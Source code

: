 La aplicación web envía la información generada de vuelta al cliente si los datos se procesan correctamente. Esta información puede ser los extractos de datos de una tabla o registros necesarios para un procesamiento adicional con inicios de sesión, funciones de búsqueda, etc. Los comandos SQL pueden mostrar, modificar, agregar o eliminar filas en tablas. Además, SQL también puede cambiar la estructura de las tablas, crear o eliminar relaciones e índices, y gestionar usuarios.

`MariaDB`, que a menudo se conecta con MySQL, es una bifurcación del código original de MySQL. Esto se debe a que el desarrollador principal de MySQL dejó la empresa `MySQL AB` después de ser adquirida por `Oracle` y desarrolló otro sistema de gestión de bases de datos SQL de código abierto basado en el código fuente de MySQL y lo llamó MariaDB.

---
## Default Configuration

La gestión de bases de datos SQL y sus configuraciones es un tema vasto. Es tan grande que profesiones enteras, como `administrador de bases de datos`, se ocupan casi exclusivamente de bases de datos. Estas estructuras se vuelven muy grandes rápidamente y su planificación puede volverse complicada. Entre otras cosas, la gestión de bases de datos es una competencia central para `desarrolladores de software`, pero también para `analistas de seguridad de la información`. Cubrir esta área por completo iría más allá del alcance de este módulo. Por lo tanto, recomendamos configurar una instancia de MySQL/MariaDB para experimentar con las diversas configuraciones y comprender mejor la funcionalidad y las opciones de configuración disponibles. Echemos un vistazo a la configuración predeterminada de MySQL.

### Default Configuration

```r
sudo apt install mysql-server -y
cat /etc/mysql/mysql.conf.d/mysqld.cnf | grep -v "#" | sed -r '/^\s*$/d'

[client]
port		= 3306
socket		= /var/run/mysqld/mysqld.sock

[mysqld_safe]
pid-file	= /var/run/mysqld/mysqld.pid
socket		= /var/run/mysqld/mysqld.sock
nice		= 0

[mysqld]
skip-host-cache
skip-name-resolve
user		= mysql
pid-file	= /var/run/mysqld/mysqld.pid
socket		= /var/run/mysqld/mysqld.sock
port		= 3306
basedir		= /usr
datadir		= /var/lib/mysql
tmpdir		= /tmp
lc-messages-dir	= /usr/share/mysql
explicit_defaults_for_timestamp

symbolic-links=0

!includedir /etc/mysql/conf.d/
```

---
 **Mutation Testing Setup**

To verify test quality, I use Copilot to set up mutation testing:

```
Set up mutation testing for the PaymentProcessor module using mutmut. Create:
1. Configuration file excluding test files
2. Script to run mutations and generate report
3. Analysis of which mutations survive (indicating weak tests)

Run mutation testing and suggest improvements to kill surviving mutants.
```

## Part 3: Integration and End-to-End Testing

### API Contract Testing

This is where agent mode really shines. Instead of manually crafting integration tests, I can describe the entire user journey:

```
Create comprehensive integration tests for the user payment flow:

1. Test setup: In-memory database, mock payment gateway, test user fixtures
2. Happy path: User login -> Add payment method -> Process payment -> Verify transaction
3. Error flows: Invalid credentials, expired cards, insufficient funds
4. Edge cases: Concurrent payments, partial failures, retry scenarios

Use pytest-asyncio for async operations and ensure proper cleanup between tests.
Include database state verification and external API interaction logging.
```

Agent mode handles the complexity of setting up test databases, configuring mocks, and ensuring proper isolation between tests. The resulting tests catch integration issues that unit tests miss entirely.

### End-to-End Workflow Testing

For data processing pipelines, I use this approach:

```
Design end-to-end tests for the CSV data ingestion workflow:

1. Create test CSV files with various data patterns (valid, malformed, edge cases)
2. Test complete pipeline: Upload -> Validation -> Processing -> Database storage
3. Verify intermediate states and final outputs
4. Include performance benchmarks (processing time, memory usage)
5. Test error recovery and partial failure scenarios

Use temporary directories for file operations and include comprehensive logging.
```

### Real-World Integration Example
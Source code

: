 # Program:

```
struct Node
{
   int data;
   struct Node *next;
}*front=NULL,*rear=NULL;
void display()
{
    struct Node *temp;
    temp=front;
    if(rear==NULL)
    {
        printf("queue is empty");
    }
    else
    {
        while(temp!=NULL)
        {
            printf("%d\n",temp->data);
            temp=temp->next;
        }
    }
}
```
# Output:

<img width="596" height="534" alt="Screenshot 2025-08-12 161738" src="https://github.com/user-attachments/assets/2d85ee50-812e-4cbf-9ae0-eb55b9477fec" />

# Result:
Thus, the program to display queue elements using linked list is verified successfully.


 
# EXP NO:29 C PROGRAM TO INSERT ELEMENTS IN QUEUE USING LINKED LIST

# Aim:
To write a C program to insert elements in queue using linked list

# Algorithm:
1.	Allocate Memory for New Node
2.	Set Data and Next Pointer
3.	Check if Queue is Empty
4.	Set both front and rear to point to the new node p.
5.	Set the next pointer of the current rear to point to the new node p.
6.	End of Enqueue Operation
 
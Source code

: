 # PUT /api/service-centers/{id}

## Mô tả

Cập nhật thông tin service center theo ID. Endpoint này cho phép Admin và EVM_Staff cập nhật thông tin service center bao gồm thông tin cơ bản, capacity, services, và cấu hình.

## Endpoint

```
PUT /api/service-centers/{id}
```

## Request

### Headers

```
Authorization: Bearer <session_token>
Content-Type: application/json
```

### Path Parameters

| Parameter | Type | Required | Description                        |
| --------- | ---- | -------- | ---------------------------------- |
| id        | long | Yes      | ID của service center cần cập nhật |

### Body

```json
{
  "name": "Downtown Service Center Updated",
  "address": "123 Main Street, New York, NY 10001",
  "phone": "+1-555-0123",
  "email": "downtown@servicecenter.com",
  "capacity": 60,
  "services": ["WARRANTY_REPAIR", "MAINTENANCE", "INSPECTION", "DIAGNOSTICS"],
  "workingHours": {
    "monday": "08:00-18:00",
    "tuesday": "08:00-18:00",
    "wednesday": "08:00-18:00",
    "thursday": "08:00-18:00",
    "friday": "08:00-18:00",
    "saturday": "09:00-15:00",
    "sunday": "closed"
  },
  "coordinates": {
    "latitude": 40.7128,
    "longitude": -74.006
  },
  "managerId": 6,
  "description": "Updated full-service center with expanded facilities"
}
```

→ **Instructions to follow**:
Report all lines above with "capacity".

→ **Your solution**:
Cập nhật thông tin service center theo ID. Endpoint này cho phép Admin và EVM_Staff cập nhật thông tin service center bao gồm thông tin cơ bản, capacity, services, và cấu hình.
  "capacity": 60,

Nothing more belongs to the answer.